Introducing Project Arbour, a digitisation and cultural blockchain catalogue access project
Geoff Blissett (Max Communications) discussed a collaborative project with Centre for Scientific Archives and Cognizant to digitise catalogues of the manuscript papers of scientists and make them cross-searchable, adding blockchain technology for verification purposes. A prototype application was built and testing with user groups has begun, which has been effective in identifying potential risks and problems and quantifying how useful it will be. They are currently in the process of developing use cases. Like the other panel speakers, Geoff briefly explained the principles of blockchain and said that the blockchain element helps with transparency and giving users confidence in the veracity of the material. It provides traceability as it is possible to see where any changes are made and it provides an audit trail, showing where an item has come from and the steps it has made on its journey, so it can help with identifying human errors, or questions or disputes about ownership of a document or copyright. Geoff outlined the workflow: The collection holders provide the material, which is digitised and digitally preserved by Max Communications. The package, including metadata and PDFs, is then passed to Cogizant who put it into a blockchain and load it into the cloud.
Questions to the panel
The panel were asked about the environmental considerations of blockchain, in terms of energy usage. It was explained that a private blockchain takes less energy. There were concerns that blockchain technology could become obsolescent quite quickly. Whilst acknowledging the dangers, it was generally thought that blockchain is here to stay but is in its infancy. The community is still trying to see if it works and can make a difference.

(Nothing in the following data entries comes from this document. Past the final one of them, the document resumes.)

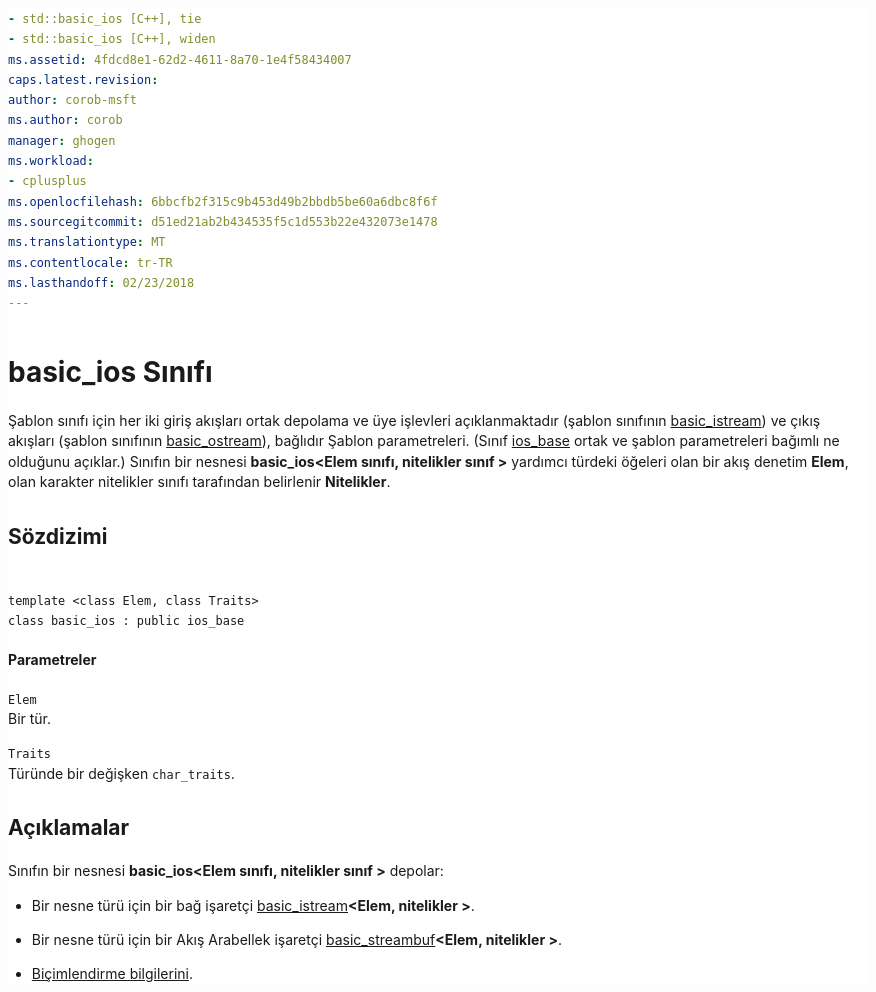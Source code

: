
 ```yaml
- std::basic_ios [C++], tie
- std::basic_ios [C++], widen
ms.assetid: 4fdcd8e1-62d2-4611-8a70-1e4f58434007
caps.latest.revision: 
author: corob-msft
ms.author: corob
manager: ghogen
ms.workload:
- cplusplus
ms.openlocfilehash: 6bbcfb2f315c9b453d49b2bbdb5be60a6dbc8f6f
ms.sourcegitcommit: d51ed21ab2b434535f5c1d553b22e432073e1478
ms.translationtype: MT
ms.contentlocale: tr-TR
ms.lasthandoff: 02/23/2018
---
```

# <a name="basicios-class"></a>basic_ios Sınıfı
Şablon sınıfı için her iki giriş akışları ortak depolama ve üye işlevleri açıklanmaktadır (şablon sınıfının [basic_istream](../standard-library/basic-istream-class.md)) ve çıkış akışları (şablon sınıfının [basic_ostream](../standard-library/basic-ostream-class.md)), bağlıdır Şablon parametreleri. (Sınıf [ios_base](../standard-library/ios-base-class.md) ortak ve şablon parametreleri bağımlı ne olduğunu açıklar.) Sınıfın bir nesnesi **basic_ios\<Elem sınıfı, nitelikler sınıf >** yardımcı türdeki öğeleri olan bir akış denetim **Elem**, olan karakter nitelikler sınıfı tarafından belirlenir  **Nitelikler**.  
  
## <a name="syntax"></a>Sözdizimi  
  
```  
 
template <class Elem, class Traits>  
class basic_ios : public ios_base  
```  
  
#### <a name="parameters"></a>Parametreler  
 `Elem`  
 Bir tür.  
  
 `Traits`  
 Türünde bir değişken `char_traits`.  
  
## <a name="remarks"></a>Açıklamalar  
 Sınıfın bir nesnesi **basic_ios\<Elem sınıfı, nitelikler sınıf >** depolar:  
  
-   Bir nesne türü için bir bağ işaretçi [basic_istream](../standard-library/basic-istream-class.md)**\<Elem, nitelikler >**.  
  
-   Bir nesne türü için bir Akış Arabellek işaretçi [basic_streambuf](../standard-library/basic-streambuf-class.md)**\<Elem, nitelikler >**.  
  
- [Biçimlendirme bilgilerini](../standard-library/ios-base-class.md).  
  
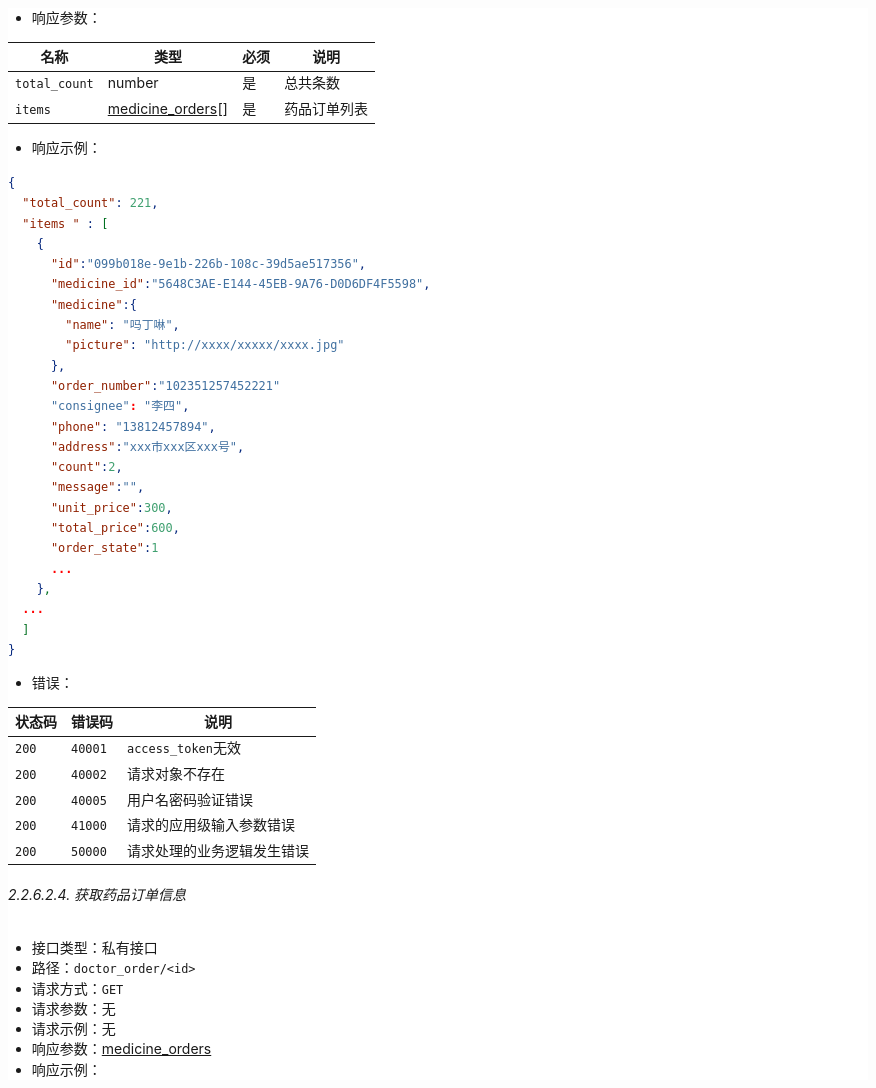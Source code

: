 * 响应参数：

|      名称     |                          类型                         | 必须 |     说明     |
|---------------|-------------------------------------------------------|------|--------------|
| `total_count` | number                                                | 是   | 总共条数     |
| `items`       | [medicine_orders](#37-药品订单信息：medicineorders)[] | 是   | 药品订单列表 |

* 响应示例：

```json
{
  "total_count": 221,
  "items " : [
    {
      "id":"099b018e-9e1b-226b-108c-39d5ae517356",
      "medicine_id":"5648C3AE-E144-45EB-9A76-D0D6DF4F5598",
      "medicine":{
        "name": "吗丁啉",
        "picture": "http://xxxx/xxxxx/xxxx.jpg"
      },
      "order_number":"102351257452221"
      "consignee": "李四",
      "phone": "13812457894",
      "address":"xxx市xxx区xxx号",
      "count":2,
      "message":"",
      "unit_price":300,
      "total_price":600,
      "order_state":1
      ...
    },
  ...
  ]
}
```

* 错误：

| 状态码 | 错误码  |            说明            |
|--------|---------|----------------------------|
| `200`  | `40001` | `access_token`无效         |
| `200`  | `40002` | 请求对象不存在             |
| `200`  | `40005` | 用户名密码验证错误         |
| `200`  | `41000` | 请求的应用级输入参数错误   |
| `200`  | `50000` | 请求处理的业务逻辑发生错误 |

<a name="22624-获取药品订单信息"></a>
###### 2.2.6.2.4. 获取药品订单信息 

* 接口类型：私有接口
* 路径：`doctor_order/<id>`
* 请求方式：`GET`
* 请求参数：无
* 请求示例：无
* 响应参数：[medicine_orders](#37-药品订单信息：medicineorders)
* 响应示例：
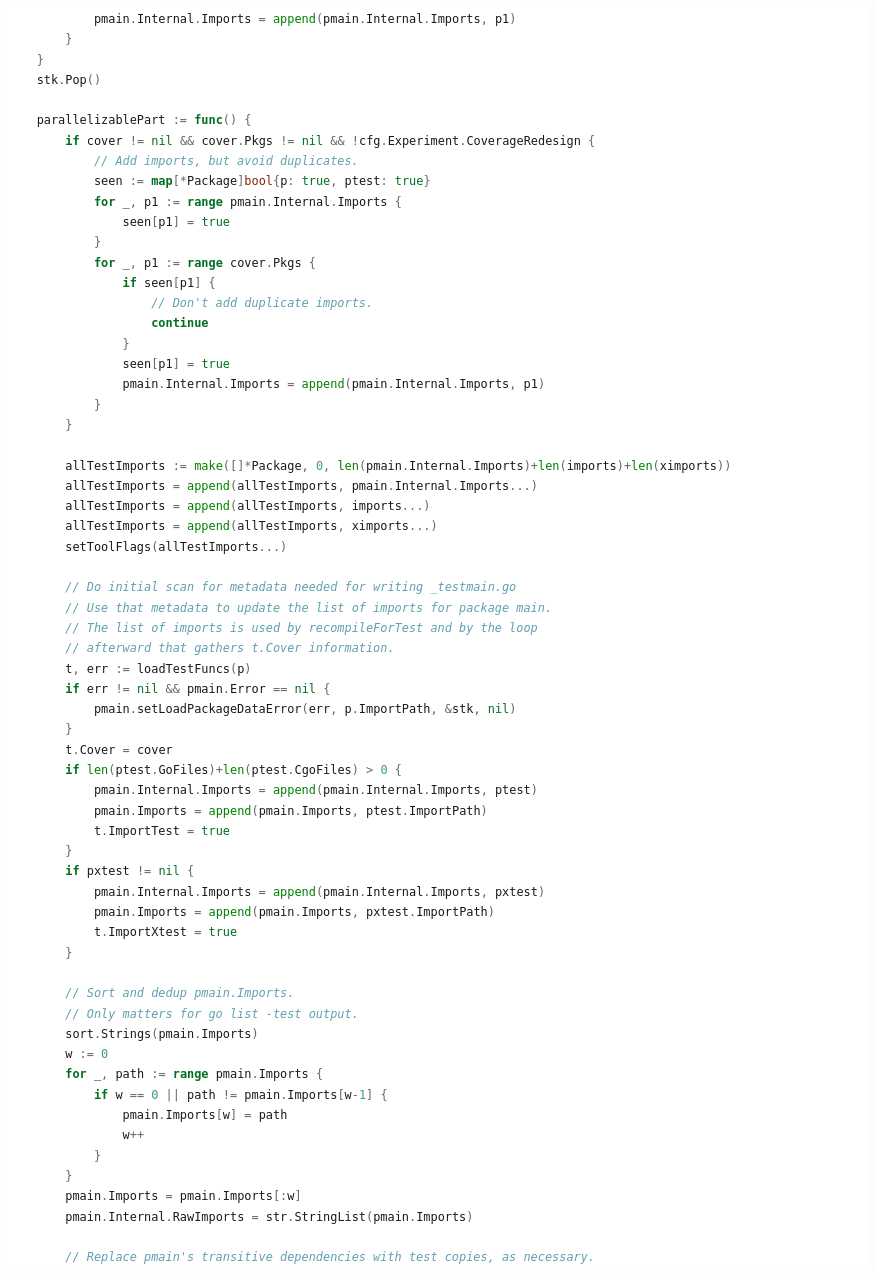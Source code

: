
 ```go
			pmain.Internal.Imports = append(pmain.Internal.Imports, p1)
		}
	}
	stk.Pop()

	parallelizablePart := func() {
		if cover != nil && cover.Pkgs != nil && !cfg.Experiment.CoverageRedesign {
			// Add imports, but avoid duplicates.
			seen := map[*Package]bool{p: true, ptest: true}
			for _, p1 := range pmain.Internal.Imports {
				seen[p1] = true
			}
			for _, p1 := range cover.Pkgs {
				if seen[p1] {
					// Don't add duplicate imports.
					continue
				}
				seen[p1] = true
				pmain.Internal.Imports = append(pmain.Internal.Imports, p1)
			}
		}

		allTestImports := make([]*Package, 0, len(pmain.Internal.Imports)+len(imports)+len(ximports))
		allTestImports = append(allTestImports, pmain.Internal.Imports...)
		allTestImports = append(allTestImports, imports...)
		allTestImports = append(allTestImports, ximports...)
		setToolFlags(allTestImports...)

		// Do initial scan for metadata needed for writing _testmain.go
		// Use that metadata to update the list of imports for package main.
		// The list of imports is used by recompileForTest and by the loop
		// afterward that gathers t.Cover information.
		t, err := loadTestFuncs(p)
		if err != nil && pmain.Error == nil {
			pmain.setLoadPackageDataError(err, p.ImportPath, &stk, nil)
		}
		t.Cover = cover
		if len(ptest.GoFiles)+len(ptest.CgoFiles) > 0 {
			pmain.Internal.Imports = append(pmain.Internal.Imports, ptest)
			pmain.Imports = append(pmain.Imports, ptest.ImportPath)
			t.ImportTest = true
		}
		if pxtest != nil {
			pmain.Internal.Imports = append(pmain.Internal.Imports, pxtest)
			pmain.Imports = append(pmain.Imports, pxtest.ImportPath)
			t.ImportXtest = true
		}

		// Sort and dedup pmain.Imports.
		// Only matters for go list -test output.
		sort.Strings(pmain.Imports)
		w := 0
		for _, path := range pmain.Imports {
			if w == 0 || path != pmain.Imports[w-1] {
				pmain.Imports[w] = path
				w++
			}
		}
		pmain.Imports = pmain.Imports[:w]
		pmain.Internal.RawImports = str.StringList(pmain.Imports)

		// Replace pmain's transitive dependencies with test copies, as necessary.
```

Videos of some of the keynotes and audio recordings and slides of some of the panel session papers are available.
Conference delegates were left with plenty of food for thought (and plenty of time to think about it on the way home, as trains from Birmingham New Street were delayed by flooding disruption). Take home messages included the importance of collaboration, as partner institutions can achieve more together. Collaboration also needs to take place with stakeholders and with end-users, and good communication is key to collaboration. The GLAM profession needs to become more representative of communities and to be inclusive and welcoming. There are challenging questions to tackle of authenticity, bias and ownership in the digital world. We need to learn new digital skills, take some action and embrace the digital shift.